Prime recoveries fell to 50.3% in August, from 54.9% the same time a year prior, according to S&P Global.
“In our view, lower prime recovery rates have been due to myriad factors,” S&P wrote in its August U.S. Auto Loan ABS Tracker, including a 16% increase in off-lease vehicle volume this year to 3.6 million units, compared to 3.1 million last year; higher new vehicle incentives; longer loan terms; and higher LTVs on the 2015 and 2016 securitized loans.
Subprime recoveries, however, rose to 38.0% in August from 37.3% the same time a year prior.
Historically high delinquencies and losses are expected to continue to rise because of used-vehicle depreciation and the saturation of lenders, but those rises are not as “ominous” as reported in headlines, Kroll Bond Rating Agency said in its August report.
Additionally, prime net losses increased slightly month over month to 0.68% in August, but were constant on a year over year basis, according to S&P.
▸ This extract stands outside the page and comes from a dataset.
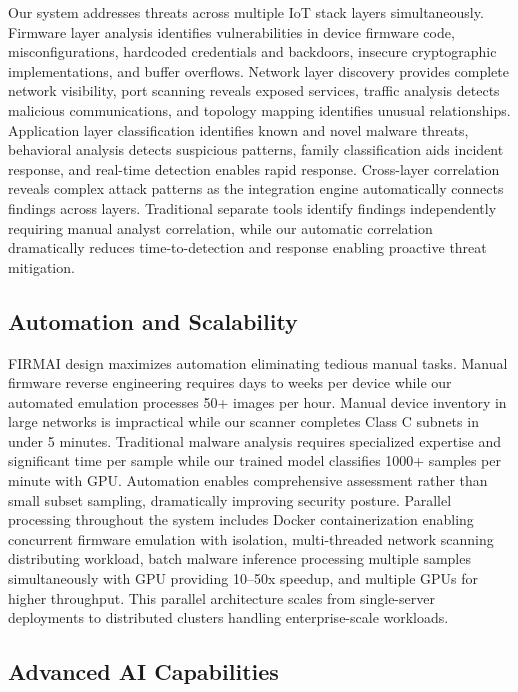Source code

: Our system addresses threats across multiple IoT stack layers simultaneously. Firmware layer analysis identifies vulnerabilities in device firmware code, misconfigurations, hardcoded credentials and backdoors, insecure cryptographic implementations, and buffer overflows. Network layer discovery provides complete network visibility, port scanning reveals exposed services, traffic analysis detects malicious communications, and topology mapping identifies unusual relationships. Application layer classification identifies known and novel malware threats, behavioral analysis detects suspicious patterns, family classification aids incident response, and real-time detection enables rapid response. Cross-layer correlation reveals complex attack patterns as the integration engine automatically connects findings across layers. Traditional separate tools identify findings independently requiring manual analyst correlation, while our automatic correlation dramatically reduces time-to-detection and response enabling proactive threat mitigation.

\subsection{Automation and Scalability}

FIRMAI design maximizes automation eliminating tedious manual tasks. Manual firmware reverse engineering requires days to weeks per device while our automated emulation processes 50+ images per hour. Manual device inventory in large networks is impractical while our scanner completes Class C subnets in under 5 minutes. Traditional malware analysis requires specialized expertise and significant time per sample while our trained model classifies 1000+ samples per minute with GPU. Automation enables comprehensive assessment rather than small subset sampling, dramatically improving security posture. Parallel processing throughout the system includes Docker containerization enabling concurrent firmware emulation with isolation, multi-threaded network scanning distributing workload, batch malware inference processing multiple samples simultaneously with GPU providing 10--50x speedup, and multiple GPUs for higher throughput. This parallel architecture scales from single-server deployments to distributed clusters handling enterprise-scale workloads.

\subsection{Advanced AI Capabilities}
“The weaker month-over-month performance reflects higher losses on certain issuer’s 2016 securitizations as they season (TCF, Hyundai, CarMax, and California Republic Bank) and early-stage high losses on World Omni’s series 2017-A,” according to the report. But, despite losses trending slightly higher for some of the 2015-2016 transactions, credit enhancement as a percentage of the outstanding collateral amount has generally grown since those transactions closed.
Meanwhile, the subprime net loss rate increased to 7.95% in August from 7.38% in July, but decreased year over year from 8.35%. The decline was largely due to a high volume of new subprime auto loan ABS deals that have entered S&P’s composite since last year, which increased the outstanding balance of the collateral, S&P said in the report.